JAKARTA - Mantan Juru Bicara Tim Gabungan Pencari Fakta (TGPF) Mesuji Indriaswati Dyah Saptaningrum mengatakan, ulah Ketua Lembaga Adat Megou Pak Wan Mauli itu hanya satu dari sebagian banyak spekulan tanah yang memanfaatkan konflik di Mesuji.
Berdasarkan hasil investigasi awal TGPF, pihaknya menemukan banyak spekulan tanah di Mesuji. Karena itu, sesuai rekomendasi, tim meminta aparat penegak hukum mengusut para mafia tanah tersebut.
’’Kami (TGPF) sudah minta Menko Polhukam (Djoko Suyanto) bikin rapat setelah temuan awal yang juga mengundang pejabat pemda dan meminta polda ambil langkah-langkah cepat,’’ kata Indri kepada Radar Lampung di Jakarta kemarin (7/3).
Terlebih, banyaknya aksi spekulan tanah saat itu juga didukung bukti-bukti kuitansi yang ditunjukkan pemerintah daerah (pemda). Termasuk beberapa selebaran tentang pembukaan lahan di wilayah konflik tersebut. ’’Karena banyaknya spekulan, (bukti) kuitansinya saja segepok,’’ ujar Indri.
Namun, dia tak bisa memastikan berapa jumlah calo tanah yang beraksi di wilayah Register 45 tersebut. Termasuk apakah spekulan itu juga melibatkan aparat pemerintah. ’’Waduh, tanya ke polda saja. Yang diusut polisi waktu itu saja ada 24,’’ tandasnya.
Kepada koran ini, Deputi Sekjen Konsorsium Pembaruan Agraria (KPA) Iwan Nurdin menyatakan, penangkapan Wan Mauli hanya sebuah pengalihan isu. Sebab, pemerintah tak bisa menyelesaikan masalah intinya, yaitu sengketa tanah antara warga dengan perusahaan.
Menurut dia, tanah di sana merupakan tanah masyarakat adat yang memang sudah ada sebelum perusahaan itu berdiri. Kemudian, lanjut Iwan, pemerintah secara sepihak menganggap tanah itu kawasan hutan dan diberikan izin hutan tanaman industri (HTI). ’’Bukankah pemerintah juga jual-beli izin tanpa dasar hak yang kuat,” tudingnya.
Iwan juga menduga bukti kuitansi yang diamankan oleh pihak kepolisian belum tentu terkait jual-beli tanah. ’’Sebab, kami dapat informasi, itu adalah kuitansi pengurusan perjuangan tanah,” ucapnya.

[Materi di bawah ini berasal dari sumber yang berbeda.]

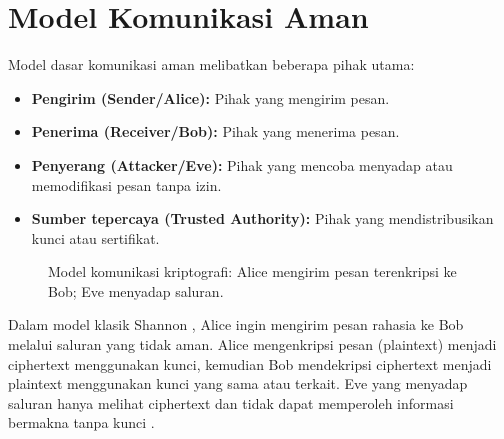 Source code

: \section{Model Komunikasi Aman}

Model dasar komunikasi aman melibatkan beberapa pihak utama:

\begin{itemize}
\item \textbf{Pengirim (Sender/Alice):} Pihak yang mengirim pesan.
\item \textbf{Penerima (Receiver/Bob):} Pihak yang menerima pesan.
\item \textbf{Penyerang (Attacker/Eve):} Pihak yang mencoba menyadap atau memodifikasi pesan tanpa izin.
\item \textbf{Sumber tepercaya (Trusted Authority):} Pihak yang mendistribusikan kunci atau sertifikat.
\end{itemize}

\begin{figure}[!htbp]
\centering
{}
\caption{Model komunikasi kriptografi: Alice mengirim pesan terenkripsi ke Bob; Eve menyadap saluran.}
\label{fig:model-komunikasi}
\end{figure}

Dalam model klasik Shannon \cite{shannon1949}, Alice ingin mengirim pesan rahasia ke Bob melalui saluran yang tidak aman. Alice mengenkripsi pesan (plaintext) menjadi ciphertext menggunakan kunci, kemudian Bob mendekripsi ciphertext menjadi plaintext menggunakan kunci yang sama atau terkait. Eve yang menyadap saluran hanya melihat ciphertext dan tidak dapat memperoleh informasi bermakna tanpa kunci \cite{stinson2018}.
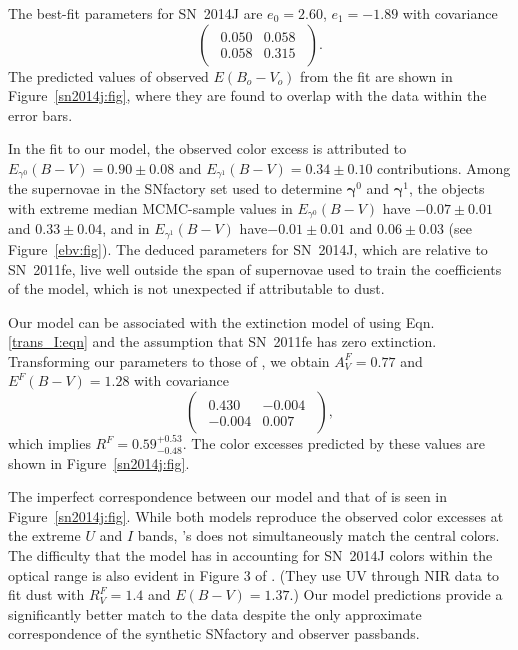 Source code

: \documentclass{aastex61}   	%
\begin{document}
The best-fit parameters for SN~2014J are 
$e_0= 2.60$, $ e_1=-1.89$ with covariance
\begin{equation}
\begin{pmatrix}
\begin{array}{rr}
0.050 & 0.058 \\
0.058 & 0.315
\end{array}
\end{pmatrix}.
\end{equation}
The predicted values of observed $E(B_o-V_o)$ from the fit are shown in Figure~\ref{sn2014j:fig}, where they are found to
overlap with the data within the error bars. 



In the fit to our model, the observed color excess is attributed to 
$E_{\gamma^0}(B-V)=  0.90 \pm   0.08$ and  $E_{\gamma^1}(B-V)=  0.34 \pm   0.10$
contributions.
Among the supernovae in the SNfactory  set used to determine $\pmb{\gamma}^0$ and $\pmb{\gamma}^1$, the
objects with extreme median MCMC-sample values in $E_{\gamma^0}(B-V)$ have 
$-0.07 \pm 0.01$ and  $  0.33 \pm 0.04$, and in $E_{\gamma^1}(B-V)$  have$-0.01 \pm 0.01$  and
$  0.06 \pm 0.03$ 
(see Figure~\ref{ebv:fig}).
The deduced parameters for SN~2014J, which are relative to SN~2011fe, live well outside the 
span of supernovae used to train the coefficients of the model, which is not unexpected if
attributable to dust. 



\color{purple}
Our model can be associated with the extinction model of   using Eqn.\ref{trans_I:eqn}
and the assumption that  SN~2011fe has zero extinction.  Transforming our parameters to those
of   , we obtain
$A^F_V=0.77$ and $E^F(B-V)=1.28$ with covariance
\begin{equation}
\begin{pmatrix}
\begin{array}{rr}
0.430 & -0.004 \\
-0.004 & 0.007
\end{array}
\end{pmatrix},
\end{equation}
which implies $R^F= 0.59^{+ 0.53}_{-0.48}$.
The color excesses predicted by these values are shown in Figure~\ref{sn2014j:fig}.

The imperfect correspondence between our model and that of    is seen in Figure~\ref{sn2014j:fig}.
While both models reproduce the observed color excesses at the extreme $U$ and $I$ bands,  's
does not simultaneously match the central colors.
The difficulty that  the   model has in accounting for SN~2014J colors within the optical range is also evident
in Figure 3 of  \citet{2014ApJ...788L..21A}.  (They use
UV through NIR data to fit \citet{1999PASP..111...63F} dust with $R_V^F=1.4$ and $E(B-V)=1.37$.)
Our model predictions provide a significantly better match to the data
despite the only approximate correspondence of the synthetic SNfactory and \citet{2014ApJ...788L..21A} observer passbands.
\end{document}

Semestinya, pihak kepolisian fokus pada rekomendasi Komnas HAM dan TGPF Mesuji. Sebab, kata dia, akar permasalahannya adalah mengapa ada izin HTI yang luasnya melebihi batas kawasan hutan sesuai peta residen Lampung, sehingga areal kelebihan itu sejak dahulu diklaim sebagai kawasan adat.
’’Kalau polisi hendak fokus pada jual-beli lahan kawasan hutan itu, mereka juga harus berimbang menyelidiki mengapa ada perluasan izin areal kawasan hutan produksi untuk PT Silva Inhutani yang tidak sesuai dengan luas kawasan hutan yang sebenarnya diakui sejak dahulu (sebagai tanah adat), sehingga (perusahaan) mengambil tanah adat,’’ pungkasnya.
Terpisah, penangkapan Wan Mauli bak tamparan keras bagi Ketua Tim Advokasi Lembaga Adat Megou Pak Saurip Kadi yang paling getol menyuarakan sengketa lahan Mesuji hingga mendunia.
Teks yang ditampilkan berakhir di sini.